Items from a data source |
<<<<

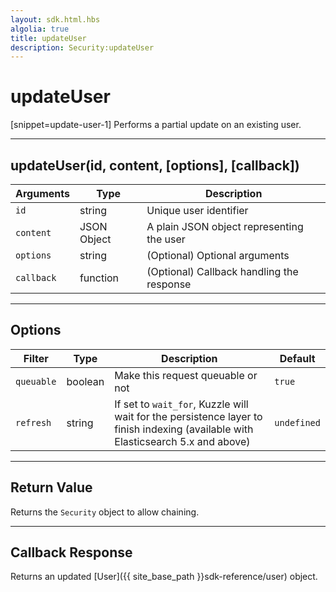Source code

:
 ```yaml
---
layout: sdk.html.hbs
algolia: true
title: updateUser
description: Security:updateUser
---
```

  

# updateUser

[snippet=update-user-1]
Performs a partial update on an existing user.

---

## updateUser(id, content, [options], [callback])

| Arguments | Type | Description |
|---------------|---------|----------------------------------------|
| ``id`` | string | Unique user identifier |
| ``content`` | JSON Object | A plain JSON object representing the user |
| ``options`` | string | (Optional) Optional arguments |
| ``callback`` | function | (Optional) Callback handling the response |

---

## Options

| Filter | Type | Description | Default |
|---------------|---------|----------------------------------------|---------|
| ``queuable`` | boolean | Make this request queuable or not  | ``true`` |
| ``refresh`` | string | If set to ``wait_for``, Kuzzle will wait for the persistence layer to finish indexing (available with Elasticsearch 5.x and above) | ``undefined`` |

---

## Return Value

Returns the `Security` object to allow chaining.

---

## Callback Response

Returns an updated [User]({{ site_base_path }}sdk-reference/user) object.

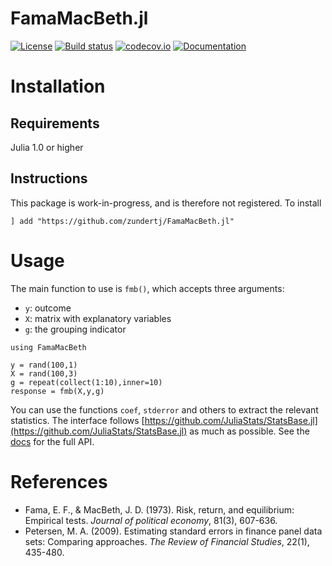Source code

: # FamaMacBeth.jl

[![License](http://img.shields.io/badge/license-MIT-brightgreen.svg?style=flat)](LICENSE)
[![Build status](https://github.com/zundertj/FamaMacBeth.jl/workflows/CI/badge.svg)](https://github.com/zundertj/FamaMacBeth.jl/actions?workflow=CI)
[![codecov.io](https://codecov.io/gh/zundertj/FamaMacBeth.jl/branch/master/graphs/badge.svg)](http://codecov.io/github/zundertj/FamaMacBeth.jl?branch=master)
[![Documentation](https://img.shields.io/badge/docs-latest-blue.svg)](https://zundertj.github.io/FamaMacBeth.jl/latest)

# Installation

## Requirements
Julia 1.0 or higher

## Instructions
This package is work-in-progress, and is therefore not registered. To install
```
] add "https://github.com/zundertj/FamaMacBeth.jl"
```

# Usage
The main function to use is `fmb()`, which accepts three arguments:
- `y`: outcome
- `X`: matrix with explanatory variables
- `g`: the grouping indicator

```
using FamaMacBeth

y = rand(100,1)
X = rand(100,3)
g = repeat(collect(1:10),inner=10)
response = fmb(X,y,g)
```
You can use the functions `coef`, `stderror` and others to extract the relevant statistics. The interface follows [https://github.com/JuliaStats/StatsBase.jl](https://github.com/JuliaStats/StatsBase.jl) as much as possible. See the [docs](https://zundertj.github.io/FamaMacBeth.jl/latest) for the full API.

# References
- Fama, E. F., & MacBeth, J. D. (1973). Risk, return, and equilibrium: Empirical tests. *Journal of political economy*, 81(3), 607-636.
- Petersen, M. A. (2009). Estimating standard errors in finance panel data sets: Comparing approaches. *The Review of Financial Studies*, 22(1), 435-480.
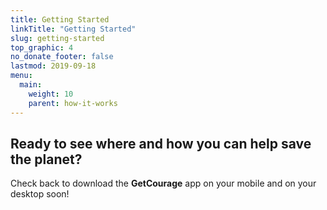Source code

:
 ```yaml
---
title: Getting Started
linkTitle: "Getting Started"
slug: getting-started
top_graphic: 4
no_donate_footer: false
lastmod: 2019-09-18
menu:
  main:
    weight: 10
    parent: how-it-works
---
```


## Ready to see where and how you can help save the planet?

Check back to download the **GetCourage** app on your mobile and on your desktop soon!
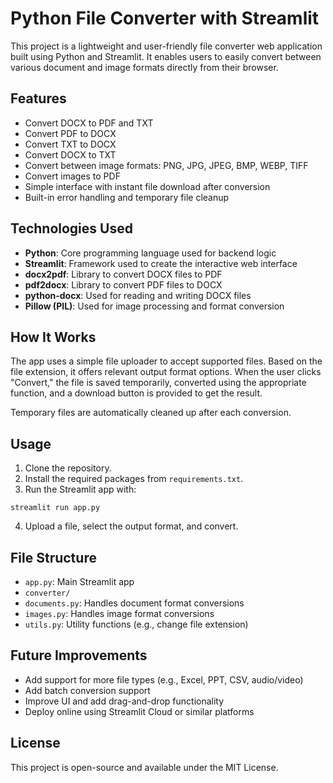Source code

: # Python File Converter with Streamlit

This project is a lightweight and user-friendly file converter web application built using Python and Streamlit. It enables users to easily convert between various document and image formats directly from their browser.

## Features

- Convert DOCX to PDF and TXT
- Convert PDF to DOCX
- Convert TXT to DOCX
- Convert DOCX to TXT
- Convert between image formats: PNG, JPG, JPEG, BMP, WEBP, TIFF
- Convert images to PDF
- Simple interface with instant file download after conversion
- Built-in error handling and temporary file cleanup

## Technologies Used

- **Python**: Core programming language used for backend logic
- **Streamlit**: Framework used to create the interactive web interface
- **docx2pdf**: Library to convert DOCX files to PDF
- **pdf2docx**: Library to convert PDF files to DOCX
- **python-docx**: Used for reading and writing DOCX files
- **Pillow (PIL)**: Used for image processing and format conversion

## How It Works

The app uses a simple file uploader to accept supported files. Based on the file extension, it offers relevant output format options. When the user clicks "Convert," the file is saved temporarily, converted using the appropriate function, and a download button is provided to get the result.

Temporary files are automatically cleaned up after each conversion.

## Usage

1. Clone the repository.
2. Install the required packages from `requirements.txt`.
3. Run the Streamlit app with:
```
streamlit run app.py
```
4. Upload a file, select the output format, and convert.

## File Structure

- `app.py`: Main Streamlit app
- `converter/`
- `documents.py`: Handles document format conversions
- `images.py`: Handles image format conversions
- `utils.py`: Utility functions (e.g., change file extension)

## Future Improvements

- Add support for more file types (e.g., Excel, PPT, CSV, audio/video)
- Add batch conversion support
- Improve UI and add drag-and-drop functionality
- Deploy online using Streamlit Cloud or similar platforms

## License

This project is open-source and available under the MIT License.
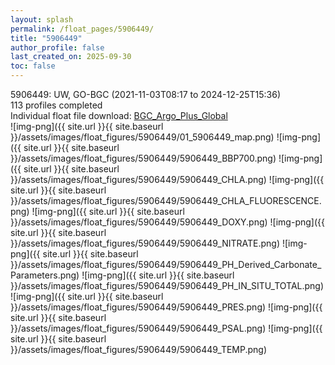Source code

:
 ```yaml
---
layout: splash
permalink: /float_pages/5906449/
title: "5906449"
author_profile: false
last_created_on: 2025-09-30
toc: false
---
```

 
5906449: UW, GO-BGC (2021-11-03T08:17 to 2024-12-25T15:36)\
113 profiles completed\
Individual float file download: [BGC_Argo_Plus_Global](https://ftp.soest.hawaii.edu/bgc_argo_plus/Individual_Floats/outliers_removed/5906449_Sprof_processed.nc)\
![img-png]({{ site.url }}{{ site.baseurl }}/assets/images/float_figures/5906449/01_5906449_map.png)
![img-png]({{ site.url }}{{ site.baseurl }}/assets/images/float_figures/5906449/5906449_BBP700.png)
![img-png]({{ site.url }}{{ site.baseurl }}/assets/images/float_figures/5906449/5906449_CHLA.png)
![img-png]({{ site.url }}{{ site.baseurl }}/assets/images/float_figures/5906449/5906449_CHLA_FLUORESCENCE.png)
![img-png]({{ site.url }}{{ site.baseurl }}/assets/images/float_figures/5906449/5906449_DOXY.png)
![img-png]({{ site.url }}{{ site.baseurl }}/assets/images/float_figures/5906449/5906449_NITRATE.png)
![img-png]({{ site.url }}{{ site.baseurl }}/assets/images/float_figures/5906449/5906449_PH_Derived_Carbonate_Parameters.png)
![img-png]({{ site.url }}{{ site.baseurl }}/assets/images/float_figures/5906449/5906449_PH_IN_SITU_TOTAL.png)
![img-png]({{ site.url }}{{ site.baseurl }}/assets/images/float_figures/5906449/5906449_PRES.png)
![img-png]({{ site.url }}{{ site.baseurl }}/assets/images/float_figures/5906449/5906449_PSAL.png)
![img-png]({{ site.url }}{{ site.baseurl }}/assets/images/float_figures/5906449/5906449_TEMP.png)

>>>>

Task goal | Return all records above verbatim without their pictures.

Output for this task |
Source code

:
 ```yaml
---
layout: sdk.html.hbs
algolia: true
title: updateUser
description: Security:updateUser
---
```

  

# updateUser

[snippet=update-user-1]
Performs a partial update on an existing user.

---

## updateUser(id, content, [options], [callback])

| Arguments | Type | Description |
|---------------|---------|----------------------------------------|
| ``id`` | string | Unique user identifier |
| ``content`` | JSON Object | A plain JSON object representing the user |
| ``options`` | string | (Optional) Optional arguments |
| ``callback`` | function | (Optional) Callback handling the response |

---

## Options

| Filter | Type | Description | Default |
|---------------|---------|----------------------------------------|---------|
| ``queuable`` | boolean | Make this request queuable or not  | ``true`` |
| ``refresh`` | string | If set to ``wait_for``, Kuzzle will wait for the persistence layer to finish indexing (available with Elasticsearch 5.x and above) | ``undefined`` |

---

## Return Value

Returns the `Security` object to allow chaining.

---

## Callback Response

Returns an updated [User]({{ site_base_path }}sdk-reference/user) object.

Source code

: # FamaMacBeth.jl

[![License](http://img.shields.io/badge/license-MIT-brightgreen.svg?style=flat)](LICENSE)
[![Build status](https://github.com/zundertj/FamaMacBeth.jl/workflows/CI/badge.svg)](https://github.com/zundertj/FamaMacBeth.jl/actions?workflow=CI)
[![codecov.io](https://codecov.io/gh/zundertj/FamaMacBeth.jl/branch/master/graphs/badge.svg)](http://codecov.io/github/zundertj/FamaMacBeth.jl?branch=master)
[![Documentation](https://img.shields.io/badge/docs-latest-blue.svg)](https://zundertj.github.io/FamaMacBeth.jl/latest)

# Installation

## Requirements
Julia 1.0 or higher

## Instructions
This package is work-in-progress, and is therefore not registered. To install
```
] add "https://github.com/zundertj/FamaMacBeth.jl"
```

# Usage
The main function to use is `fmb()`, which accepts three arguments:
- `y`: outcome
- `X`: matrix with explanatory variables
- `g`: the grouping indicator

```
using FamaMacBeth

y = rand(100,1)
X = rand(100,3)
g = repeat(collect(1:10),inner=10)
response = fmb(X,y,g)
```
You can use the functions `coef`, `stderror` and others to extract the relevant statistics. The interface follows [https://github.com/JuliaStats/StatsBase.jl](https://github.com/JuliaStats/StatsBase.jl) as much as possible. See the [docs](https://zundertj.github.io/FamaMacBeth.jl/latest) for the full API.

# References
- Fama, E. F., & MacBeth, J. D. (1973). Risk, return, and equilibrium: Empirical tests. *Journal of political economy*, 81(3), 607-636.
- Petersen, M. A. (2009). Estimating standard errors in finance panel data sets: Comparing approaches. *The Review of Financial Studies*, 22(1), 435-480.
Source code

:
 ```yaml
---
title: Getting Started
linkTitle: "Getting Started"
slug: getting-started
top_graphic: 4
no_donate_footer: false
lastmod: 2019-09-18
menu:
  main:
    weight: 10
    parent: how-it-works
---
```


## Ready to see where and how you can help save the planet?

Check back to download the **GetCourage** app on your mobile and on your desktop soon!
Source code

: # Python File Converter with Streamlit

This project is a lightweight and user-friendly file converter web application built using Python and Streamlit. It enables users to easily convert between various document and image formats directly from their browser.

## Features

- Convert DOCX to PDF and TXT
- Convert PDF to DOCX
- Convert TXT to DOCX
- Convert DOCX to TXT
- Convert between image formats: PNG, JPG, JPEG, BMP, WEBP, TIFF
- Convert images to PDF
- Simple interface with instant file download after conversion
- Built-in error handling and temporary file cleanup

## Technologies Used

- **Python**: Core programming language used for backend logic
- **Streamlit**: Framework used to create the interactive web interface
- **docx2pdf**: Library to convert DOCX files to PDF
- **pdf2docx**: Library to convert PDF files to DOCX
- **python-docx**: Used for reading and writing DOCX files
- **Pillow (PIL)**: Used for image processing and format conversion

## How It Works

The app uses a simple file uploader to accept supported files. Based on the file extension, it offers relevant output format options. When the user clicks "Convert," the file is saved temporarily, converted using the appropriate function, and a download button is provided to get the result.

Temporary files are automatically cleaned up after each conversion.

## Usage

1. Clone the repository.
2. Install the required packages from `requirements.txt`.
3. Run the Streamlit app with:
```
streamlit run app.py
```
4. Upload a file, select the output format, and convert.

## File Structure

- `app.py`: Main Streamlit app
- `converter/`
- `documents.py`: Handles document format conversions
- `images.py`: Handles image format conversions
- `utils.py`: Utility functions (e.g., change file extension)

## Future Improvements

- Add support for more file types (e.g., Excel, PPT, CSV, audio/video)
- Add batch conversion support
- Improve UI and add drag-and-drop functionality
- Deploy online using Streamlit Cloud or similar platforms

## License

This project is open-source and available under the MIT License.
Source code

:
 ```yaml
---
layout: splash
permalink: /float_pages/5906449/
title: "5906449"
author_profile: false
last_created_on: 2025-09-30
toc: false
---
```

 
5906449: UW, GO-BGC (2021-11-03T08:17 to 2024-12-25T15:36)\
113 profiles completed\
Individual float file download: [BGC_Argo_Plus_Global](https://ftp.soest.hawaii.edu/bgc_argo_plus/Individual_Floats/outliers_removed/5906449_Sprof_processed.nc)\
![img-png]({{ site.url }}{{ site.baseurl }}/assets/images/float_figures/5906449/01_5906449_map.png)
![img-png]({{ site.url }}{{ site.baseurl }}/assets/images/float_figures/5906449/5906449_BBP700.png)
![img-png]({{ site.url }}{{ site.baseurl }}/assets/images/float_figures/5906449/5906449_CHLA.png)
![img-png]({{ site.url }}{{ site.baseurl }}/assets/images/float_figures/5906449/5906449_CHLA_FLUORESCENCE.png)
![img-png]({{ site.url }}{{ site.baseurl }}/assets/images/float_figures/5906449/5906449_DOXY.png)
![img-png]({{ site.url }}{{ site.baseurl }}/assets/images/float_figures/5906449/5906449_NITRATE.png)
![img-png]({{ site.url }}{{ site.baseurl }}/assets/images/float_figures/5906449/5906449_PH_Derived_Carbonate_Parameters.png)
![img-png]({{ site.url }}{{ site.baseurl }}/assets/images/float_figures/5906449/5906449_PH_IN_SITU_TOTAL.png)
![img-png]({{ site.url }}{{ site.baseurl }}/assets/images/float_figures/5906449/5906449_PRES.png)
![img-png]({{ site.url }}{{ site.baseurl }}/assets/images/float_figures/5906449/5906449_PSAL.png)
![img-png]({{ site.url }}{{ site.baseurl }}/assets/images/float_figures/5906449/5906449_TEMP.png)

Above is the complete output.